Local Coptic church reacts to terror attack on Egypt

Monday, April 10, 2017
Local Coptic church reacts to terror attack on Egypt
Tucked in the pines of Chapel Hill, Archangel Raphael St. Johns, a Coptic Christian Church has its doors open on this Palm Sunday.

CHAPEL HILL, North Carolina (WTVD) -- Tucked in the pines of Chapel Hill, Archangel Raphael and St. John the Beloved, a Coptic Christian Church has its doors open on this Palm Sunday.

Inside of the church, there are 20 pews, all filled with parishioners.
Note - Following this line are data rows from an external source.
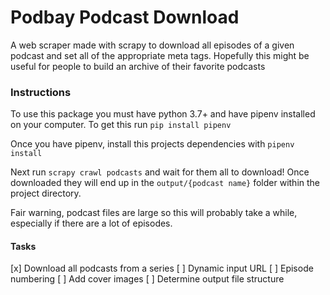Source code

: # Podbay Podcast Download

A web scraper made with scrapy to download all episodes of a given podcast and set all of the appropriate meta tags. Hopefully this might be useful for people to build an archive of their favorite podcasts

### Instructions

To use this package you must have python 3.7+ and have pipenv installed on your computer. To get this run `pip install pipenv`

Once you have pipenv, install this projects dependencies with `pipenv install`

Next run `scrapy crawl podcasts` and wait for them all to download! Once downloaded they will end up in the `output/{podcast name}` folder within the project directory.

Fair warning, podcast files are large so this will probably take a while, especially if there are a lot of episodes.

#### Tasks

[x] Download all podcasts from a series
[ ] Dynamic input URL
[ ] Episode numbering
[ ] Add cover images
[ ] Determine output file structure
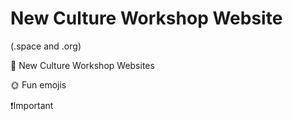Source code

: # New Culture Workshop Website
(.space and .org)

📜 New Culture Workshop Websites

🌞 Fun emojis

❗Important
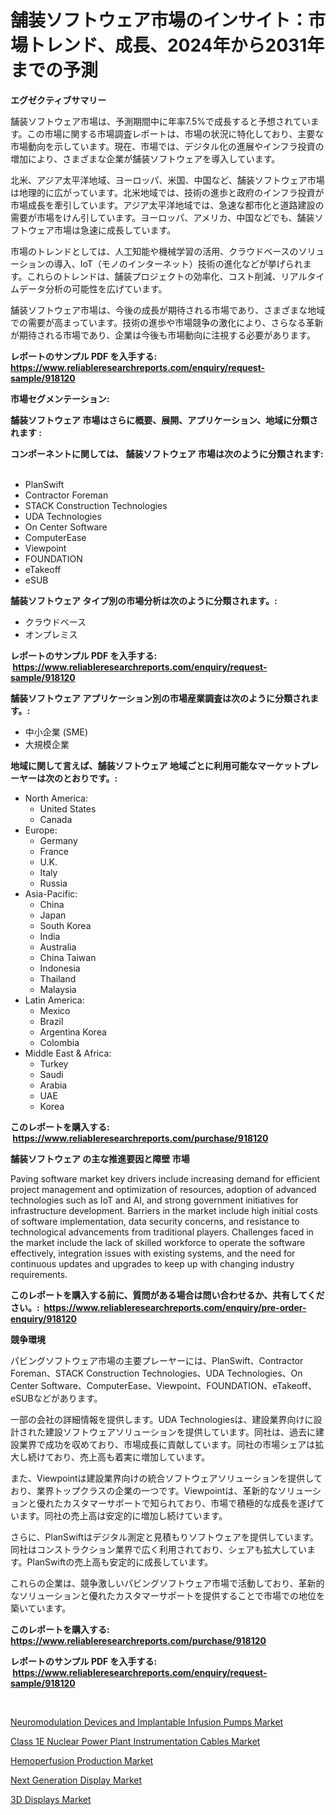<p><h1>舗装ソフトウェア市場のインサイト：市場トレンド、成長、2024年から2031年までの予測</h1></p><p><strong>エグゼクティブサマリー</strong></p>
<p><p>舗装ソフトウェア市場は、予測期間中に年率7.5%で成長すると予想されています。この市場に関する市場調査レポートは、市場の状況に特化しており、主要な市場動向を示しています。現在、市場では、デジタル化の進展やインフラ投資の増加により、さまざまな企業が舗装ソフトウェアを導入しています。</p><p>北米、アジア太平洋地域、ヨーロッパ、米国、中国など、舗装ソフトウェア市場は地理的に広がっています。北米地域では、技術の進歩と政府のインフラ投資が市場成長を牽引しています。アジア太平洋地域では、急速な都市化と道路建設の需要が市場をけん引しています。ヨーロッパ、アメリカ、中国などでも、舗装ソフトウェア市場は急速に成長しています。</p><p>市場のトレンドとしては、人工知能や機械学習の活用、クラウドベースのソリューションの導入、IoT（モノのインターネット）技術の進化などが挙げられます。これらのトレンドは、舗装プロジェクトの効率化、コスト削減、リアルタイムデータ分析の可能性を広げています。</p><p>舗装ソフトウェア市場は、今後の成長が期待される市場であり、さまざまな地域での需要が高まっています。技術の進歩や市場競争の激化により、さらなる革新が期待される市場であり、企業は今後も市場動向に注視する必要があります。</p></p>
<p><strong>レポートのサンプル PDF を入手する: <a href="https://www.reliableresearchreports.com/enquiry/request-sample/918120">https://www.reliableresearchreports.com/enquiry/request-sample/918120</a></strong></p>
<p><strong>市場セグメンテーション:</strong></p>
<p><strong> 舗装ソフトウェア 市場はさらに概要、展開、アプリケーション、地域に分類されます :</strong></p>
<p><strong>コンポーネントに関しては、 舗装ソフトウェア 市場は次のように分類されます: &nbsp;</strong></p>
<p><ul><li>PlanSwift</li><li>Contractor Foreman</li><li>STACK Construction Technologies</li><li>UDA Technologies</li><li>On Center Software</li><li>ComputerEase</li><li>Viewpoint</li><li>FOUNDATION</li><li>eTakeoff</li><li>eSUB</li></ul></p>
<p><strong> 舗装ソフトウェア タイプ別の市場分析は次のように分類されます。:</strong></p>
<p><ul><li>クラウドベース</li><li>オンプレミス</li></ul></p>
<p><strong>レポートのサンプル PDF を入手する: &nbsp;<a href="https://www.reliableresearchreports.com/enquiry/request-sample/918120">https://www.reliableresearchreports.com/enquiry/request-sample/918120</a></strong></p>
<p><strong> 舗装ソフトウェア アプリケーション別の市場産業調査は次のように分類されます。:</strong></p>
<p><ul><li>中小企業 (SME)</li><li>大規模企業</li></ul></p>
<p><strong>地域に関して言えば、舗装ソフトウェア 地域ごとに利用可能なマーケットプレーヤーは次のとおりです。:</strong></p>
<p><ul>
    <li>
        North America:
        <ul>
            <li>United States</li>
            <li>Canada</li>
        </ul>
    </li>
    <li>
        Europe:
        <ul>
            <li>Germany</li>
            <li>France</li>
            <li>U.K.</li>
            <li>Italy</li>
            <li>Russia</li>
        </ul>
    </li>
    <li>
        Asia-Pacific:
        <ul>
            <li>China</li>
            <li>Japan</li>
            <li>South Korea</li>
            <li>India</li>
            <li>Australia</li>
            <li>China Taiwan</li>
            <li>Indonesia</li>
            <li>Thailand</li>
            <li>Malaysia</li>
        </ul>
    </li>
    <li>
        Latin America:
        <ul>
            <li>Mexico</li>
            <li>Brazil</li>
            <li>Argentina Korea</li>
            <li>Colombia</li>
        </ul>
    </li>
    <li>
        Middle East & Africa:
        <ul>
            <li>Turkey</li>
            <li>Saudi</li>
            <li>Arabia</li>
            <li>UAE</li>
            <li>Korea</li>
        </ul>
    </li>
    </ul></p>
<p><strong>このレポートを購入する: &nbsp;<a href="https://www.reliableresearchreports.com/purchase/918120">https://www.reliableresearchreports.com/purchase/918120</a></strong></p>
<p><strong>舗装ソフトウェア の主な推進要因と障壁 市場</strong></p>
<p><p>Paving software market key drivers include increasing demand for efficient project management and optimization of resources, adoption of advanced technologies such as IoT and AI, and strong government initiatives for infrastructure development. Barriers in the market include high initial costs of software implementation, data security concerns, and resistance to technological advancements from traditional players. Challenges faced in the market include the lack of skilled workforce to operate the software effectively, integration issues with existing systems, and the need for continuous updates and upgrades to keep up with changing industry requirements.</p></p>
<p><strong>このレポートを購入する前に、質問がある場合は問い合わせるか、共有してください。:&nbsp; <a href="https://www.reliableresearchreports.com/enquiry/pre-order-enquiry/918120">https://www.reliableresearchreports.com/enquiry/pre-order-enquiry/918120</a></strong></p>
<p><strong>競争環境</strong></p>
<p><p>パビングソフトウェア市場の主要プレーヤーには、PlanSwift、Contractor Foreman、STACK Construction Technologies、UDA Technologies、On Center Software、ComputerEase、Viewpoint、FOUNDATION、eTakeoff、eSUBなどがあります。 </p><p>一部の会社の詳細情報を提供します。UDA Technologiesは、建設業界向けに設計された建設ソフトウェアソリューションを提供しています。同社は、過去に建設業界で成功を収めており、市場成長に貢献しています。同社の市場シェアは拡大し続けており、売上高も着実に増加しています。 </p><p>また、Viewpointは建設業界向けの統合ソフトウェアソリューションを提供しており、業界トップクラスの企業の一つです。Viewpointは、革新的なソリューションと優れたカスタマーサポートで知られており、市場で積極的な成長を遂げています。同社の売上高は安定的に増加し続けています。 </p><p>さらに、PlanSwiftはデジタル測定と見積もりソフトウェアを提供しています。同社はコンストラクション業界で広く利用されており、シェアも拡大しています。PlanSwiftの売上高も安定的に成長しています。 </p><p>これらの企業は、競争激しいパビングソフトウェア市場で活動しており、革新的なソリューションと優れたカスタマーサポートを提供することで市場での地位を築いています。</p></p>
<p><strong>このレポートを購入する: &nbsp; <a href="https://www.reliableresearchreports.com/purchase/918120">https://www.reliableresearchreports.com/purchase/918120</a></strong></p>
<p><strong>レポートのサンプル PDF を入手する: &nbsp;<a href="https://www.reliableresearchreports.com/enquiry/request-sample/918120">https://www.reliableresearchreports.com/enquiry/request-sample/918120</a></strong><strong></strong></p>
<p>&nbsp;</p>
<p><p><a href="https://summer-dogwood-3e9.notion.site/Insights-into-Neuromodulation-Devices-and-Implantable-Infusion-Pumps-Market-Size-Analysing-Market-S-f341225d76c543b5ada0fcbe55536205">Neuromodulation Devices and Implantable Infusion Pumps Market</a></p><p><a href="https://picayune-night-cbd.notion.site/Class-1E-Nuclear-Power-Plant-Instrumentation-Cables-Market-Dynamics-2024-2031-Also-about-Its-Market-b8925fa7c008481491c465745e43dccd">Class 1E Nuclear Power Plant Instrumentation Cables Market</a></p><p><a href="https://funky-papaya-cf4.notion.site/Hemoperfusion-Production-Market-Analysis-and-Market-Size-Global-Industry-Overview-Market-Segmentat-94f7647a9b3844949ea3545d1e835d24">Hemoperfusion Production Market</a></p><p><a href="https://view.publitas.com/reportprime-1/global-next-generation-display-market-by-types-applications-and-major-players-with-regional-growth-rate-analysis-and-development-situation-from-2024-to-2031/">Next Generation Display Market</a></p><p><a href="https://view.publitas.com/reportprime-1/3d-displays-market-provides-a-comprehensive-analysis-including-a-macro-overview-of-the-market-as-well-as-micro-details-such-as-market-size-and-competitive-landscape/">3D Displays Market</a></p></p>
The aisles bare a similar resemblance: full.

Father Angelos Bishara is finishing up the first service of the day, a service that started just after eight Sunday morning, ending in the early afternoon.

He walks the aisles of the church, splashing parishioners with Holy Water.
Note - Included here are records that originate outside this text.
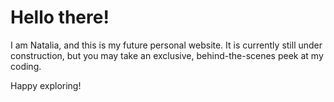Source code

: # Hello there!

I am Natalia, and this is my future personal website.
It is currently still under construction, but you may take an exclusive, behind-the-scenes peek at my coding.

Happy exploring!
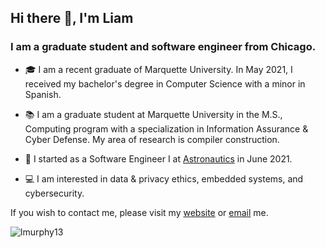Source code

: ## Hi there 👋, I'm Liam

### I am a graduate student and software engineer from Chicago.

- 🎓 I am a recent graduate of Marquette University. In May 2021, I received my bachelor's degree in Computer Science with a minor in Spanish.

- 📚 I am a graduate student at Marquette University in the M.S., Computing program with a specialization in Information Assurance & Cyber Defense. My area of research is compiler construction.

- 💼 I started as a Software Engineer I at <a href="https://astronautics.com/">Astronautics</a> in June 2021.

- 💻 I am interested in data & privacy ethics, embedded systems, and cybersecurity.

If you wish to contact me, please visit my <a href="https://www.liammurphy.me">website</a> or [email](mailto:liam.murphy@marquette.edu) me.


<p align="left"> <img src="https://komarev.com/ghpvc/?username=lmurphy13" alt="lmurphy13" /> </p>

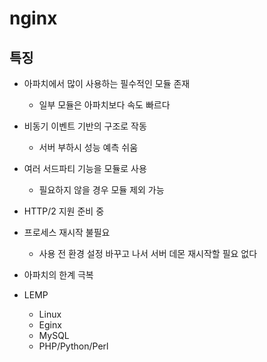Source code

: # nginx
## 특징

- 아파치에서 많이 사용하는 필수적인 모듈 존재
	- 일부 모듈은 아파치보다 속도 빠르다
- 비동기 이벤트 기반의 구조로 작동
	- 서버 부하시 성능 예측 쉬움
- 여러 서드파티 기능을 모듈로 사용
	- 필요하지 않을 경우 모듈 제외 가능
- HTTP/2 지원 준비 중
- 프로세스 재시작 불필요
	- 사용 전 환경 설정 바꾸고 나서 서버 데몬 재시작할 필요 없다

- 아파치의 한계 극복
- LEMP
	- Linux
	- Eginx
	- MySQL
	- PHP/Python/Perl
This celebration of Palm Sunday coming just hours after a Coptic Christian church in Tanta and another in Alexandria bore a similar service, a service that would end in both Egyptian churches falling victim to the brutality of ISIS.
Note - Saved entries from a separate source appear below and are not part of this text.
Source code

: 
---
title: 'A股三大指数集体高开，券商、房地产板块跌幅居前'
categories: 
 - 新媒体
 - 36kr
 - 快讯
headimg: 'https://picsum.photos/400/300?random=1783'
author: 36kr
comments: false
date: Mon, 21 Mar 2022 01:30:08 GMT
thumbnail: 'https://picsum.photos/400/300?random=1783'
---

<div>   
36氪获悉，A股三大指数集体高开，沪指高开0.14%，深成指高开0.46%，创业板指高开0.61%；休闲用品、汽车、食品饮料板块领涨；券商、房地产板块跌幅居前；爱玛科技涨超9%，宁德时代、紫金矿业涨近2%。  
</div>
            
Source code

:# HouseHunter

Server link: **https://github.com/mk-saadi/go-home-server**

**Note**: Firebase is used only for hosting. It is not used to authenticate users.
"That's me, that's my brother, that's my sister," parishioner Basant Matta said after being asked her first thoughts after learning the news. "I have family back in Egypt still and they were in the same service I was in."

"They would be standing like us, or any parish... and one minute they are standing together, enjoying the service, and another minute, everyone is gone," Priest of Archangel Raphael St. Johns the Beloved, Father Angelos Bishara said.

But in Chapel Hill, on this day of terror, one Christians in Egypt are all too familiar with, and on this Palm Sunday, fear does not reign control over the church.

Father Angelos said "you hold hurt, but you don't have anger. You hold loss, but you don't have anxiety. These paradoxes have to be maintained and it sometimes requires a supernatural strength."